#AI runtime
nyx-agent-ai is the crate that turns a Prompt or AgentTask into
model output. It owns one trait (AiRuntime), four shipped adapters
(Anthropic Messages, local OpenAI-compatible, Claude Code CLI, Codex
CLI), one host port
(BudgetTracker), and the six task implementations that build
typed structured prompts on top of the trait. Everything else in
the agent (the run dispatcher, the AI pipeline binary glue, the
trace viewer) sees only the trait, not the vendor SDK.

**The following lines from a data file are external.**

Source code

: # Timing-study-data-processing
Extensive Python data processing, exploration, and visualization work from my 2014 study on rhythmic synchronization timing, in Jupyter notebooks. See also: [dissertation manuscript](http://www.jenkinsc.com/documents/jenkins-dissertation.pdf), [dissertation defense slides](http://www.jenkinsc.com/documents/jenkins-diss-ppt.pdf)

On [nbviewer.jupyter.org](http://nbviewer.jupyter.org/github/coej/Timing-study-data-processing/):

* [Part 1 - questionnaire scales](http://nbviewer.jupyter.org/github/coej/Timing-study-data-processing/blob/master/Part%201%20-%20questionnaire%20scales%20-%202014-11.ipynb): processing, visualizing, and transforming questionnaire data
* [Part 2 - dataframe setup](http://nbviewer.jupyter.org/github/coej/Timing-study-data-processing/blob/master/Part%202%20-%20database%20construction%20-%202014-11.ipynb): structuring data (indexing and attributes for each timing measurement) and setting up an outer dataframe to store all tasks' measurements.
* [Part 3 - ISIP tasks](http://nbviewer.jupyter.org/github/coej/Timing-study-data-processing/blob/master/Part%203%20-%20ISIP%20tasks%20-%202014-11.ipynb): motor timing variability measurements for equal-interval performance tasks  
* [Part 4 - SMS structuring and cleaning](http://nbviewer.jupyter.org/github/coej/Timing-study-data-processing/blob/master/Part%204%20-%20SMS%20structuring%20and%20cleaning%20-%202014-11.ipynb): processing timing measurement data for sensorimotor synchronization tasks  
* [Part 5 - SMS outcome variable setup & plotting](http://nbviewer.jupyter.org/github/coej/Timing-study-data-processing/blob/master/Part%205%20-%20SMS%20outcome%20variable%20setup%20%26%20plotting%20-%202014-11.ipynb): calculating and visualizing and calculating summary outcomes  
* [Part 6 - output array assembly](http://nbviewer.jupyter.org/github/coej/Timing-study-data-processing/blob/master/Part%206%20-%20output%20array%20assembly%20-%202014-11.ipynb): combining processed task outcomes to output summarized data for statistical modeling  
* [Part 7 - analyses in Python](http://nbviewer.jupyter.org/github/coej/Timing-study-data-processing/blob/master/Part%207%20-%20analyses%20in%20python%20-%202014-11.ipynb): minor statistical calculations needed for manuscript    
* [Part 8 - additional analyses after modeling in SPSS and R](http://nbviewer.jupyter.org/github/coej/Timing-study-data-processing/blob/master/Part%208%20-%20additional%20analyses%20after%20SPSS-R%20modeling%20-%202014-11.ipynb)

The crate stays vendor-neutral. Adapters depend on nyx-agent-types
for the wire envelope and on the BudgetTracker port for spend
accounting; nothing else. The binary at
crates/nyx-agent/src/main.rs:1793 is the only place that picks a
concrete adapter from [ai] runtime, wires it to the
BudgetStore-backed tracker, and hands it to the dispatcher.
#The AiRuntime trait
trait AiRuntime: Send + Sync {
fn name(&self) -> &'static str;
fn default_model(&self) -> &str;
fn supports_agent_loop(&self) -> bool;
fn supports_prompt_cache(&self) -> bool;
fn supports_deterministic_sampling(&self) -> bool;
async fn one_shot(&self, prompt, budget, sink) -> Result<Response, AiError>;
async fn agent_loop(&self, task, budget, sink) -> Result<AgentResult, AiError>;
fn cost_estimate(&self, prompt) -> Option<CostEstimate>;
}
Defined at crates/nyx-agent-ai/src/runtime.rs:18. Adapters that
implement only one of the two execution modes return
AiError::UnsupportedMode("agent_loop") (or "one_shot") from the
mode they do not support; the binary checks supports_agent_loop
before dispatching exploration work, so the unsupported-mode error
is a defence-in-depth, not the primary gate.
| Method | Behaviour |
|---|---|
name |
Stable adapter name persisted in trace rows ("anthropic", "local-llm", "claude-code", "codex"). |
default_model |
Used when Prompt.model is None. |
supports_agent_loop |
false for one-shot-only adapters; the dispatcher uses this to route. |
supports_prompt_cache |
Affects request body shape (system block array with cache_control). |
supports_deterministic_sampling |
false today on both shipped adapters: temperature: 0 is the only knob. |
one_shot |
Single round trip. Streams AiEvent::TokenReceived plus cache + budget ticks. |
agent_loop |
Multi-turn tool-use loop. Streams ToolCallStarted / Finished plus tokens. |
cost_estimate |
Pre-call min/max bound in USD micros. Optional; None for adapters that can't price ahead. |
The trait is intentionally minimal. Anything richer (per-attempt
retry, prompt-version tracking, structured-output validation) lives
in tasks/, not in adapter implementations.
The live candidate verification path intentionally uses a
planner/reviewer split. AttackPlanning and LiveTestPlan propose
safe executable probes, while LiveEvidenceReview receives the
candidate, proposed plan, collected live evidence, and oracle result
after deterministic verification. The deterministic oracle remains the
hard gate; the reviewer can only downgrade or block weak confirmations
before verified_vulnerabilities rows are created.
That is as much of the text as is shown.